*WORK ITEM*
Below are the records; retype them exactly and omit each picture.

*DATASET EXTRACT*
┌────────

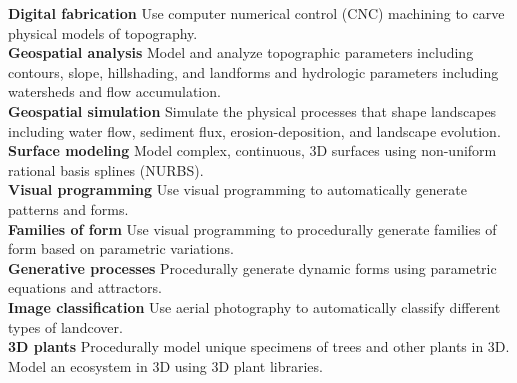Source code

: \documentclass[11pt,article,oneside]{memoir}
\begin{document}
\noindent \textbf{Digital fabrication}
Use computer numerical control (CNC) machining 
to carve physical models of topography. \\
%

\noindent \textbf{Geospatial analysis}
Model and analyze topographic parameters including 
contours, slope, hillshading, and landforms
and hydrologic parameters 
including watersheds and flow accumulation. \\


\noindent \textbf{Geospatial simulation}
Simulate the physical processes that shape landscapes including
water flow, sediment flux, erosion-deposition, and landscape evolution.\\

\noindent \textbf{Surface modeling}
Model complex, continuous, 3D surfaces 
using non-uniform rational basis splines (NURBS).\\

\noindent \textbf{Visual programming}
Use visual programming to automatically generate
patterns and forms.\\
%

\noindent \textbf{Families of form}
Use visual programming to procedurally generate families of form
based on parametric variations.\\
%

\noindent \textbf{Generative processes}
Procedurally generate dynamic forms using 
parametric equations and attractors.\\

\noindent \textbf{Image classification}
Use aerial photography to automatically classify 
different types of landcover.\\

\noindent \textbf{3D plants}
Procedurally model unique specimens 
of trees and other plants in 3D.
Model an ecosystem in 3D using 3D plant libraries.\\
%
\end{document}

└────────

*COMPLETED EXERCISE*
Source code

: \documentclass[11pt,article,oneside]{memoir}
\begin{document}
\noindent \textbf{Digital fabrication}
Use computer numerical control (CNC) machining 
to carve physical models of topography. \\
%

\noindent \textbf{Geospatial analysis}
Model and analyze topographic parameters including 
contours, slope, hillshading, and landforms
and hydrologic parameters 
including watersheds and flow accumulation. \\


\noindent \textbf{Geospatial simulation}
Simulate the physical processes that shape landscapes including
water flow, sediment flux, erosion-deposition, and landscape evolution.\\

\noindent \textbf{Surface modeling}
Model complex, continuous, 3D surfaces 
using non-uniform rational basis splines (NURBS).\\

\noindent \textbf{Visual programming}
Use visual programming to automatically generate
patterns and forms.\\
%

\noindent \textbf{Families of form}
Use visual programming to procedurally generate families of form
based on parametric variations.\\
%

\noindent \textbf{Generative processes}
Procedurally generate dynamic forms using 
parametric equations and attractors.\\

\noindent \textbf{Image classification}
Use aerial photography to automatically classify 
different types of landcover.\\

\noindent \textbf{3D plants}
Procedurally model unique specimens 
of trees and other plants in 3D.
Model an ecosystem in 3D using 3D plant libraries.\\
%
\end{document}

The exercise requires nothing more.